▶ _ENTRIES SUPPLIED_:
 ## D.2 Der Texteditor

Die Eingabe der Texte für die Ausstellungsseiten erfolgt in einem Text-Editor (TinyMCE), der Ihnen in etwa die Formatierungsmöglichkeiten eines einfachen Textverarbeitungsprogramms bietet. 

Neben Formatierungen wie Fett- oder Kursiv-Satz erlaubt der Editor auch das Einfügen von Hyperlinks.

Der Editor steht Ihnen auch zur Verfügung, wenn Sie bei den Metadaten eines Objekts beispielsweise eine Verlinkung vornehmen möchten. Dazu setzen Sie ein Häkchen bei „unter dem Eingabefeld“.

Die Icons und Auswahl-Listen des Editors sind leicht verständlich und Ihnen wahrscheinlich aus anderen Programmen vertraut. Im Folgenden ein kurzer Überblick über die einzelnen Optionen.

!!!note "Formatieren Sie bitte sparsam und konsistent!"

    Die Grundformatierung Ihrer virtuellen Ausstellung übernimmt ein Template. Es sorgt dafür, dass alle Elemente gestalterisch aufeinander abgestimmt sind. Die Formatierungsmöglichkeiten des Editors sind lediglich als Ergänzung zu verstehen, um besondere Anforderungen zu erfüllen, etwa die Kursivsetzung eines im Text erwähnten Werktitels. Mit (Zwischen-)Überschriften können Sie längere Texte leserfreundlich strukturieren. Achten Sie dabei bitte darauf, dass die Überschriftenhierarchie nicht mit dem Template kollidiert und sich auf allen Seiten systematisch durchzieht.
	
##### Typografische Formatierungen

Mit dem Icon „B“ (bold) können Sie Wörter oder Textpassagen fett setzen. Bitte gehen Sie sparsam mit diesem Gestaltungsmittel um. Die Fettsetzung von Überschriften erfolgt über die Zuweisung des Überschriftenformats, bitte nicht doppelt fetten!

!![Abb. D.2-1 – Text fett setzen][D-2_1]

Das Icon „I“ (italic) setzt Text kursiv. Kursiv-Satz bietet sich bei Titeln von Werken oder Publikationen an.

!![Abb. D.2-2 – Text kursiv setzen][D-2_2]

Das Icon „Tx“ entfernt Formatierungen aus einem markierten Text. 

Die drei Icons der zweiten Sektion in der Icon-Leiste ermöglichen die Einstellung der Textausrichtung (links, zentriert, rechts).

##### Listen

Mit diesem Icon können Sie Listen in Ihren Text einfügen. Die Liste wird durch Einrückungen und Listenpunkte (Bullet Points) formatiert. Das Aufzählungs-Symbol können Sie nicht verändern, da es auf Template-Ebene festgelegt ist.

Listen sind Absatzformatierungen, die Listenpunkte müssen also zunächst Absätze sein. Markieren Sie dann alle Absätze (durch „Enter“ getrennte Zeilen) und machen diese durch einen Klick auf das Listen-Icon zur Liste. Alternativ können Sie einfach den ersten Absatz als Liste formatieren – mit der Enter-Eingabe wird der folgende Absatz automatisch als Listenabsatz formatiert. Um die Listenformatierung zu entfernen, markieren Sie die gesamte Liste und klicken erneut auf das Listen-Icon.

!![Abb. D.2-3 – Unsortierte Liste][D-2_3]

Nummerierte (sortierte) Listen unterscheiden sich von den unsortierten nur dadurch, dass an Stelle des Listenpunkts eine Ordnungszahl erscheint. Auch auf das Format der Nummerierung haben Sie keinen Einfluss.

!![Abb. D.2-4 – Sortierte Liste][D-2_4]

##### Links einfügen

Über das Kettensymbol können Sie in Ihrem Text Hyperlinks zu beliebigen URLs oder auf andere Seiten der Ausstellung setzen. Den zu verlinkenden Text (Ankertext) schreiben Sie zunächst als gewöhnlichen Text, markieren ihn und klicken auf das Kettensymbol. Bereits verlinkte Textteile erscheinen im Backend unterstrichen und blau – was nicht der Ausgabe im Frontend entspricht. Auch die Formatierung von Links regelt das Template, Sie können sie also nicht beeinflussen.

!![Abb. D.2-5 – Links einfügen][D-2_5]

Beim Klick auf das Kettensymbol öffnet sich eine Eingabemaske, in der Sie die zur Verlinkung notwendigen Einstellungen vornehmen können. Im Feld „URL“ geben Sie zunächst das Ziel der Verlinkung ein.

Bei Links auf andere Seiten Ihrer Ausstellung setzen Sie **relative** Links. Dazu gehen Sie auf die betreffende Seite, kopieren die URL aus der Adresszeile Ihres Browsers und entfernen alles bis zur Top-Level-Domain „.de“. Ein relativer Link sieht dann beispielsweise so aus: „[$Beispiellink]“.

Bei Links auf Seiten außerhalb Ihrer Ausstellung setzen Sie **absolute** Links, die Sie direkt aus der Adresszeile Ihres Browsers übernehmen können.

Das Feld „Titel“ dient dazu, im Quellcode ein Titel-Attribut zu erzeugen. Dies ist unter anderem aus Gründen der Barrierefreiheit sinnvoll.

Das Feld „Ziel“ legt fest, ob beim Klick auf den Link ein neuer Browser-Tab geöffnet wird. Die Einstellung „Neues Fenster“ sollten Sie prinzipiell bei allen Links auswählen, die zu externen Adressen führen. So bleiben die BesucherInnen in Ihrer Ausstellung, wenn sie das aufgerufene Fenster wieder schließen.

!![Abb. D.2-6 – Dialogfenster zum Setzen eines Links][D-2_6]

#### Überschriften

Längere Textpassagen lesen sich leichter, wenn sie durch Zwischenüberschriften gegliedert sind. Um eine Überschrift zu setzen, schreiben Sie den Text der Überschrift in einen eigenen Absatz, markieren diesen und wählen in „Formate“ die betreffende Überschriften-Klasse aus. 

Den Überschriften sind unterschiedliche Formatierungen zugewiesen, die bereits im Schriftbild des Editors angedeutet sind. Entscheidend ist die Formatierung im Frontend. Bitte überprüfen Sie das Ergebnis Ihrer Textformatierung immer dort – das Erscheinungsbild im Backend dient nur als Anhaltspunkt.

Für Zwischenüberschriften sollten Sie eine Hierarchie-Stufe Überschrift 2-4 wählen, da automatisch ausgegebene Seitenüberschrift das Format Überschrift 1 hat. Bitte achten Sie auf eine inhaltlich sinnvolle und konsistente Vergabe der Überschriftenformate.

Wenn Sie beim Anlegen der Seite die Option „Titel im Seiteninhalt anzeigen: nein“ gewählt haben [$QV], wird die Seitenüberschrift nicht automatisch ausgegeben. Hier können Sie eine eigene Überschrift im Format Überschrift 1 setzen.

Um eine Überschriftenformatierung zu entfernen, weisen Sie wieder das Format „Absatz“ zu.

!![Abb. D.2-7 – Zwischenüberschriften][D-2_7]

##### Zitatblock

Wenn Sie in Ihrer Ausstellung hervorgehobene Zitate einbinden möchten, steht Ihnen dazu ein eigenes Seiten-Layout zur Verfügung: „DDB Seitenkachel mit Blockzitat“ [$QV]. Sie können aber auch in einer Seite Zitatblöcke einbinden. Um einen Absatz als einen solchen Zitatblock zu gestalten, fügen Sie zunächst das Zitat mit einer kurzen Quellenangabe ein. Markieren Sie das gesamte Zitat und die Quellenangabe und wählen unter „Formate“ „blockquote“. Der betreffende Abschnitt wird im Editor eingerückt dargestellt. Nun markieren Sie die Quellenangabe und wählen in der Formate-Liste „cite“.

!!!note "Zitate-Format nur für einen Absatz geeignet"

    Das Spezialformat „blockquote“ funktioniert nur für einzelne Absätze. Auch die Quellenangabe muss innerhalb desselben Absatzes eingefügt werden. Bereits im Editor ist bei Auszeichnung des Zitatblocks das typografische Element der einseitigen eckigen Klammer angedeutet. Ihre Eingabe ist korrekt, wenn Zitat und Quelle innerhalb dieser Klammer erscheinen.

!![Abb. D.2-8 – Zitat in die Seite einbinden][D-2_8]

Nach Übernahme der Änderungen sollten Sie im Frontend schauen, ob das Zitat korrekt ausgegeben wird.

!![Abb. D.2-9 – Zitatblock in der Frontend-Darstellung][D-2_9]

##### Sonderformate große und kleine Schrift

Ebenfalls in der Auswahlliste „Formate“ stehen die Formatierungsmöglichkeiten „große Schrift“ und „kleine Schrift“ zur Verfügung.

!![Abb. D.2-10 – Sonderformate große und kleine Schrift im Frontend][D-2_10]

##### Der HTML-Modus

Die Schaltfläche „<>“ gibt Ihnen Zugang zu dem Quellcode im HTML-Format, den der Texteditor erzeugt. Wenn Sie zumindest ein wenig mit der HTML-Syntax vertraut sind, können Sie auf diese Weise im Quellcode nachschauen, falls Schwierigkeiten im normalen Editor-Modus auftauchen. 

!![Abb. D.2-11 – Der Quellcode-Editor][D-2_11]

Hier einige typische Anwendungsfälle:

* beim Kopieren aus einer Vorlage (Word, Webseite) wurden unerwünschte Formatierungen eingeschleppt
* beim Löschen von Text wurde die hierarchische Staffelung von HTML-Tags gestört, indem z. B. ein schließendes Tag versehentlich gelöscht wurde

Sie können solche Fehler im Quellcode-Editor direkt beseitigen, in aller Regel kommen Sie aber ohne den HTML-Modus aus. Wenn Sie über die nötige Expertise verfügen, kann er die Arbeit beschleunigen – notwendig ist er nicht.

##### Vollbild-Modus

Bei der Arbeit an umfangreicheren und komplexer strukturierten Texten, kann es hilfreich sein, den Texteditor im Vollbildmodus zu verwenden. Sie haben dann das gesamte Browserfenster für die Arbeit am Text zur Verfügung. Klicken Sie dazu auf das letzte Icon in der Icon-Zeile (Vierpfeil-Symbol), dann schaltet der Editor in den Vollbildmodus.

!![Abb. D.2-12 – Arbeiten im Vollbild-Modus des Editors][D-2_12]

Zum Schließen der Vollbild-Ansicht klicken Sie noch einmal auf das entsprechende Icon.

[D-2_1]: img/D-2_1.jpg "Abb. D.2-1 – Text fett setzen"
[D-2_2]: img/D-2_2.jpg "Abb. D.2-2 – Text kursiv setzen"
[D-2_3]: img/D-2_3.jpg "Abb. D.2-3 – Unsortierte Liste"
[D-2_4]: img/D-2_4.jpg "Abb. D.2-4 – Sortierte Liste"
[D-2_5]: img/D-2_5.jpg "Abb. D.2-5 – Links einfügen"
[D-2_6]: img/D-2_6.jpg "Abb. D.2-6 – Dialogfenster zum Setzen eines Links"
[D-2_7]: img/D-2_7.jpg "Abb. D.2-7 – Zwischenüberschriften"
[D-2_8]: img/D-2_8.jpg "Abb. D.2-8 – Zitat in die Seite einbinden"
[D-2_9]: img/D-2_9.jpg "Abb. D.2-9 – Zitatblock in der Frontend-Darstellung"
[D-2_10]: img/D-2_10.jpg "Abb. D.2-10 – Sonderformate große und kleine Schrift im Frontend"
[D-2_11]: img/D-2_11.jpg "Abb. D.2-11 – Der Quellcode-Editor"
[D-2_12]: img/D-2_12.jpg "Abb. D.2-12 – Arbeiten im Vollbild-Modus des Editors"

▶ _TASK TO COMPLETE_:
Within the listing above, extract exactly the lines from the line with "Text kursiv setzen][D-2_2]" to the line with "##### Links einfügen", the two named lines included, and no others.

▶ _EXERCISE ANSWER_:
!![Abb. D.2-2 – Text kursiv setzen][D-2_2]

Das Icon „Tx“ entfernt Formatierungen aus einem markierten Text. 

Die drei Icons der zweiten Sektion in der Icon-Leiste ermöglichen die Einstellung der Textausrichtung (links, zentriert, rechts).

##### Listen

Mit diesem Icon können Sie Listen in Ihren Text einfügen. Die Liste wird durch Einrückungen und Listenpunkte (Bullet Points) formatiert. Das Aufzählungs-Symbol können Sie nicht verändern, da es auf Template-Ebene festgelegt ist.

Listen sind Absatzformatierungen, die Listenpunkte müssen also zunächst Absätze sein. Markieren Sie dann alle Absätze (durch „Enter“ getrennte Zeilen) und machen diese durch einen Klick auf das Listen-Icon zur Liste. Alternativ können Sie einfach den ersten Absatz als Liste formatieren – mit der Enter-Eingabe wird der folgende Absatz automatisch als Listenabsatz formatiert. Um die Listenformatierung zu entfernen, markieren Sie die gesamte Liste und klicken erneut auf das Listen-Icon.

!![Abb. D.2-3 – Unsortierte Liste][D-2_3]

Nummerierte (sortierte) Listen unterscheiden sich von den unsortierten nur dadurch, dass an Stelle des Listenpunkts eine Ordnungszahl erscheint. Auch auf das Format der Nummerierung haben Sie keinen Einfluss.

!![Abb. D.2-4 – Sortierte Liste][D-2_4]

##### Links einfügen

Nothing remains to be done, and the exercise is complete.